Since Ruby McKim was last week’s topic, I’ll start with her. Here are the rabbits from the Peter Rabbit quilt; it was first published in 1916 in the Kansas City Star and is now adapted to a panel available on the McKim Studios website.

McKim was noted for the squared-off (quadratic) shape of some of her designs, but she also had softer images like the lambs in her Spring appliqué.  This was part of the Four Seasons series originally published in the 1930s and also available on the McKim Studios website. What do you think of the triangular dandelion?

McKim Studios

I had to look hard to find other Easter animal images by Honorees.  Ruth McDowell has an entire farm series, but her work, although wonderfully realistic, doesn’t say “Easter” to me. I only found one other rabbit, this one by Yvonne Porcella (who usually does those happy, frisky dogs). But she did an Asian-inspired quilt and included a rabbit (from the hare-in-the-moon tradition) on the back of it.

Yvonne Porcella, This is a Long Distance Call; reverse.

The Quilters Hall of Fame has, as part of the collection, a number of objects that are not necessarily connected to our Honorees, but are used for education. Among these is an extensive number of family quilts, historic fabric samples, and quilts made by our great friend, Arnold Savage.  This is one he finished in 2005 from a top constructed in 1934 of tiny Nine Patches that he made as a child while recovering from rheumatic fever. He hand quilted it with Easter eggs and named it “Opus 4 / Recovery Quilt 4 Easter Egg Quilt.” What an odd, but charming image to put in those alternate blocks! I wonder what made him choose that motif; maybe he was working on this at Easter-time.

When I thought about the Easter theme for this blog, the first thing that came to my mind was the Marie Webster French Basket pattern. Even though it’s filled with flowers instead of eggs and chocolate bunnies, it reminds me of an Easter basket. There is a good example of a completed quilt in the Hall of Fame collection, along with a pattern. As you’ll see in the third photo, instructions were sparse; but since this was sold as a stamped kit, maybe that was sufficient.

This design was very popular and appeared in other colorways.
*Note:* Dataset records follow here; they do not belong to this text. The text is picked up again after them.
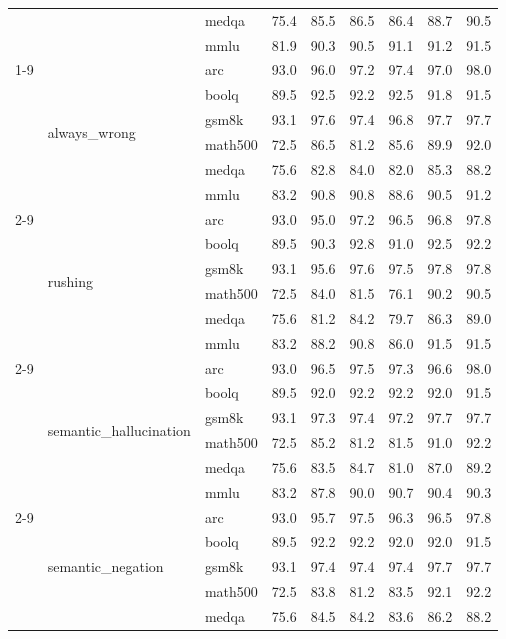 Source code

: \begin{tabular}{lllrrrrrr}
 &  & medqa & 75.4 & 85.5 & 86.5 & 86.4 & 88.7 & 90.5 \\
 &  & mmlu & 81.9 & 90.3 & 90.5 & 91.1 & 91.2 & 91.5 \\
\cline{1-9} \cline{2-9}
\multirow[t]{24}{*}{0.300000} & \multirow[t]{6}{*}{always\_wrong} & arc & 93.0 & 96.0 & 97.2 & 97.4 & 97.0 & 98.0 \\
 &  & boolq & 89.5 & 92.5 & 92.2 & 92.5 & 91.8 & 91.5 \\
 &  & gsm8k & 93.1 & 97.6 & 97.4 & 96.8 & 97.7 & 97.7 \\
 &  & math500 & 72.5 & 86.5 & 81.2 & 85.6 & 89.9 & 92.0 \\
 &  & medqa & 75.6 & 82.8 & 84.0 & 82.0 & 85.3 & 88.2 \\
 &  & mmlu & 83.2 & 90.8 & 90.8 & 88.6 & 90.5 & 91.2 \\
\cline{2-9}
 & \multirow[t]{6}{*}{rushing} & arc & 93.0 & 95.0 & 97.2 & 96.5 & 96.8 & 97.8 \\
 &  & boolq & 89.5 & 90.3 & 92.8 & 91.0 & 92.5 & 92.2 \\
 &  & gsm8k & 93.1 & 95.6 & 97.6 & 97.5 & 97.8 & 97.8 \\
 &  & math500 & 72.5 & 84.0 & 81.5 & 76.1 & 90.2 & 90.5 \\
 &  & medqa & 75.6 & 81.2 & 84.2 & 79.7 & 86.3 & 89.0 \\
 &  & mmlu & 83.2 & 88.2 & 90.8 & 86.0 & 91.5 & 91.5 \\
\cline{2-9}
 & \multirow[t]{6}{*}{semantic\_hallucination} & arc & 93.0 & 96.5 & 97.5 & 97.3 & 96.6 & 98.0 \\
 &  & boolq & 89.5 & 92.0 & 92.2 & 92.2 & 92.0 & 91.5 \\
 &  & gsm8k & 93.1 & 97.3 & 97.4 & 97.2 & 97.7 & 97.7 \\
 &  & math500 & 72.5 & 85.2 & 81.2 & 81.5 & 91.0 & 92.2 \\
 &  & medqa & 75.6 & 83.5 & 84.7 & 81.0 & 87.0 & 89.2 \\
 &  & mmlu & 83.2 & 87.8 & 90.0 & 90.7 & 90.4 & 90.3 \\
\cline{2-9}
 & \multirow[t]{6}{*}{semantic\_negation} & arc & 93.0 & 95.7 & 97.5 & 96.3 & 96.5 & 97.8 \\
 &  & boolq & 89.5 & 92.2 & 92.2 & 92.0 & 92.0 & 91.5 \\
 &  & gsm8k & 93.1 & 97.4 & 97.4 & 97.4 & 97.7 & 97.7 \\
 &  & math500 & 72.5 & 83.8 & 81.2 & 83.5 & 92.1 & 92.2 \\
 &  & medqa & 75.6 & 84.5 & 84.2 & 83.6 & 86.2 & 88.2 \\

\end{tabular}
A few years ago, Honoree Georgia

Bonesteel designed reproduction fabrics based on Marie’s designs – this panel shows it in pink.
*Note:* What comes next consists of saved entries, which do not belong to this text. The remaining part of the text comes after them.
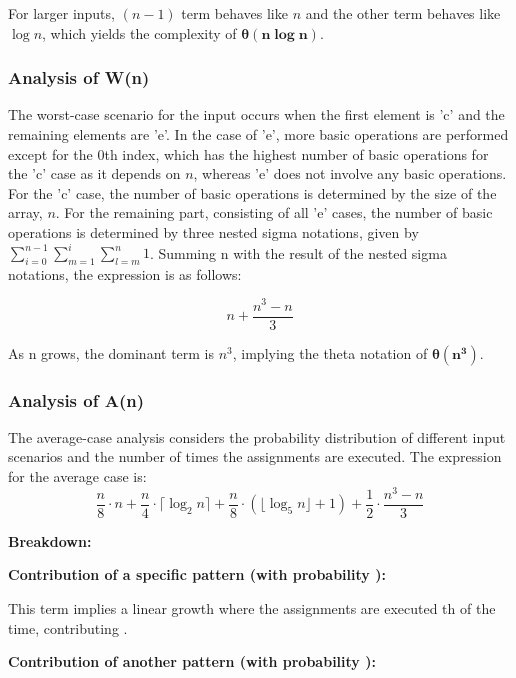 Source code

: \documentclass[11pt, oneside, a4paper]{article}
\begin{document}
For larger inputs, \( (n-1) \) term behaves like \( n \) and the other term behaves like \( \log n \), which yields the complexity of \( \boldsymbol{\theta(n \log n)} \).


\subsubsection{Analysis of W(n)}

The worst-case scenario for the input occurs when the first element is 'c' and the remaining elements are 'e'. In the case of 'e', more basic operations are performed except for the 0th index, which has the highest number of basic operations for the 'c' case as it depends on \( n \), whereas 'e' does not involve any basic operations. For the 'c' case, the number of basic operations is determined by the size of the array, \( n \). For the remaining part, consisting of all 'e' cases, the number of basic operations is determined by three nested sigma notations, given by \( \sum_{i=0}^{n-1} \sum_{m=1}^{i} \sum_{l=m}^{n} 1 \). Summing n with the result of the nested sigma notations, the expression is as follows:


\begin{equation*}
n+ \frac{n^3 - n}{3} 
\end{equation*}

As n grows, the dominant term is $n^3$, implying the theta notation of \( \boldsymbol{\theta(n^3)} \).


\subsubsection{Analysis of A(n)}

The average-case analysis considers the probability distribution of different input scenarios and the number of times the assignments are executed. The expression for the average case is:
\begin{equation*}
\frac{n}{8} \cdot n + \frac{n}{4} \cdot \lceil \log_2 n \rceil + \frac{n}{8} \cdot \left( \lfloor \log_5 n \rfloor + 1 \right) + \frac{1}{2} \cdot \frac{n^3 - n}{3}
\end{equation*}

\textbf{Breakdown:}

\textbf{Contribution of a specific pattern (with probability ):}

This term implies a linear growth where the assignments are executed th of the time, contributing .

\textbf{Contribution of another pattern (with probability ):}
\end{document}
And here’s a French Baskets with a green background—which I like better, even though I’m usually a blue gal.

Indianapolis Museum of Art/Newfields

Webster designed three other basket quilts, Dutch Basket, Magpie Rose, and Pink Dogwood.  Here are some shots of them from our collection.

And she also had a Bunny quilt, with eggs on the ground and in the baskets.

Other Honorees made basket quilts. This is a Ruby McKim Flower Basket quilt in the Hall of Fame Collection. McKim also had a fruit basket design, but again, nothing with eggs (and certainly no Peeps).

Honoree, Anne Orr was famous for her postage stamp designs, and she created at least two basket images in this style.

And a dishware pattern was the inspiration for Grace Snyder’s tour de force, Flower Basket Petit Point. There is a small plate in that pattern in the Hall of Fame Collection.

Of course, Marie Webster and many other pattern creators had lovely Spring flower designs which would be timely to show, but I’ll save those for another time. I want to stay on the Easter theme—unlike the editor here who really stretched the connection. I would not call those motifs “Easter Lily”, even if Honoree Ruth Finley did; it looks more like pomegranate and coxcomb to me.

The Advocate-Messenger, Danville, KY. April 12, 1930.

I’m going to close with a quilt that looks more Autumnal, but which I think really conveys the Easter message.  This quilt was made in 1939 by Mary Gasperik, our 2021 Heritage Honoree who will be inducted in July. In her own words, this quilt is about a woman “trying to bear the trials of poverty inflicted upon her by the depression” who must stop and rest “to gather fresh courage to reach the ‘World of Tomorrow’…. The birds are singing songs of encouragement.  Beyond these mountains lies Recovery.”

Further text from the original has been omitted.